Saved data entries
[Start of Attachment]

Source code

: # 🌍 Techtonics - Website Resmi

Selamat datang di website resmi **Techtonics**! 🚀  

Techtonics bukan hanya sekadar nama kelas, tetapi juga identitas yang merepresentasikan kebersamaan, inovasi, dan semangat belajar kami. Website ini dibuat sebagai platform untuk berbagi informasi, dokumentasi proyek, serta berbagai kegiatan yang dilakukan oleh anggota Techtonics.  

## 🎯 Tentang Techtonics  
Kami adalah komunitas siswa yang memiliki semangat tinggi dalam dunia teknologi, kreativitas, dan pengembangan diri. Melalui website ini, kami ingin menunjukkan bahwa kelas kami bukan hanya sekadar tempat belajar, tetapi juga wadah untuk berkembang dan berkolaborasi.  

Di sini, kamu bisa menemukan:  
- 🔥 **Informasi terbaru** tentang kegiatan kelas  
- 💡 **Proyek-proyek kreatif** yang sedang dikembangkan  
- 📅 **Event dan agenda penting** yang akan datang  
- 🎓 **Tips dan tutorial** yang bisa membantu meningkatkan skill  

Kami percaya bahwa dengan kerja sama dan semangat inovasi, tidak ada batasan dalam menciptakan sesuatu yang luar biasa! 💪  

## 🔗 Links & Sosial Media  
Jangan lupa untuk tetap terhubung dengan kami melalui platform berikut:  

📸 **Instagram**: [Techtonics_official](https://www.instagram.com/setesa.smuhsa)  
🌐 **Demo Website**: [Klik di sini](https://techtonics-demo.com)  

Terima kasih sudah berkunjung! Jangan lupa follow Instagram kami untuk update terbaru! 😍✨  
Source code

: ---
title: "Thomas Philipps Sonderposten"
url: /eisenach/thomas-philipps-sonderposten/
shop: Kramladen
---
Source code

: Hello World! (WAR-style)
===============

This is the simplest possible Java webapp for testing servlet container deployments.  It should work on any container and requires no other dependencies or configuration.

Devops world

[End of Attachment]

» PROBLEM TO SOLVE:
Check each line of the data above for the word "kelas" and state how many lines contain it, with no other text.

» OUTPUT OF THE TASK:
3